And the trade body’s membership added that it is likely house prices will fall at least four per cent in the next few months, with a full recovery taking almost a year.
Crucially, the survey of valuers was conducted before the news broke this week of the housing market being allowed to re-open by the government and the subsequent early surge in enquiries.
As a result responses, which are measured on a scale of 100 per cent to -100 per cent, remained highly negative reflecting the situation throughout the April lockdown.
After three months of house price growth to start the year, a net balance of RICS members believed prices had fallen in April.
A third of participants believe when the market reopens, prices could be left up to four per cent lower, while more than 40 per cent take the view that prices could fall by more than four per cent.
RICS added that feedback suggested a recovery in prices could take a little while longer than sales levels, with the average prediction being for prices to recover in eleven months.
Respondents also believed the government should be incentivising the market with 62 per cent saying a stamp duty holiday would see sales recover quicker.
They argued a stamp duty holiday would lift sales and leave prices relatively unchanged.

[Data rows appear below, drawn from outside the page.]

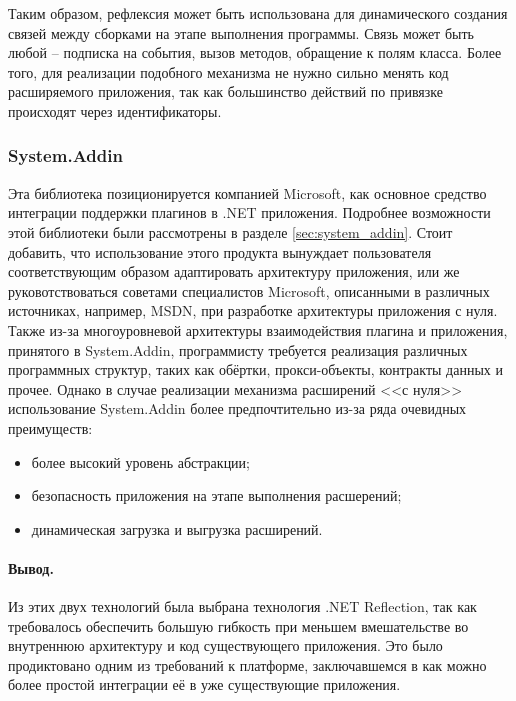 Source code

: Таким образом, рефлексия может быть использована для динамического создания связей между сборками на этапе выполнения программы. Связь может быть любой – подписка на события, вызов методов, обращение к полям класса. Более того, для реализации подобного механизма не нужно сильно менять код расширяемого приложения, так как большинство действий по привязке происходят через идентификаторы.

\subsubsection{System.Addin}

Эта библиотека позиционируется компанией Microsoft, как основное средство интеграции поддержки плагинов в .NET приложения. Подробнее возможности этой библиотеки были рассмотрены в разделе \ref{sec:system_addin}. Стоит добавить, что использование этого продукта вынуждает пользователя соответствующим образом адаптировать архитектуру приложения, или же руковотствоваться советами специалистов Microsoft, описанными в различных источниках, например, MSDN, при разработке архитектуры приложения с нуля. Также из-за многоуровневой архитектуры взаимодействия плагина и приложения, принятого в System.Addin, программисту требуется реализация различных программных структур, таких как обёртки, прокси-объекты, контракты данных и прочее. Однако в случае реализации механизма расширений <<с нуля>> использование System.Addin более предпочтительно из-за ряда очевидных преимуществ:

\begin{itemize}
  \item более высокий уровень абстракции;
  \item безопасность приложения на этапе выполнения расшерений;
  \item динамическая загрузка и выгрузка расширений.
\end{itemize}

\paragraph{Вывод.}

Из этих двух технологий была выбрана технология .NET Reflection, так как требовалось обеспечить большую гибкость при меньшем вмешательстве во внутреннюю архитектуру и код существующего приложения. Это было продиктовано одним из требований к платформе, заключавшемся в как можно более простой интеграции её в уже существующие приложения.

Last month saw 80 per cent of respondents reporting buyers and sellers pulling out of transactions with the sales balance falling to -92 per cent from -68 per cent in March.
RICS added that unsurprisingly, there were continued significant declines in new buyer enquiries and new instructions over the course of the month, with the instructions net balance the weakest since it began in April 1999.
Some optimism present
RICS chief economist Simon Rubinsohn said: “Not surprisingly, the latest survey shows that housing activity indicators collapsed in April reflecting the impact of the lockdown.
“Looking further out, there is a little more optimism but the numbers still suggest that it will be a struggle to get confidence back to where it was as recently as February.
“Moreover, whether this can be realised will largely depend on how the pandemic pans out and what this means for the macroeconomic environment.”
He added that to ensure the housing market can begin to operate in a more functional way and that developers have the confidence to continue building, further specific interventions from government were likely to be necessary.
Don’t get carried away
Former RICS residential chairman Jeremy Leaf highlighted that while the data was interesting, it has largely been overshadowed by the re-opening of the property market.
“Nevertheless, near-term expectations show that we shouldn’t get carried away by this sudden release of pent-up demand,” he said.
“Many bigger hurdles remain for homebuyers and sellers, not least in arranging visits safely and securely, as well as ensuring that previous as well as new lending arrangements are in place on the same or similar terms.”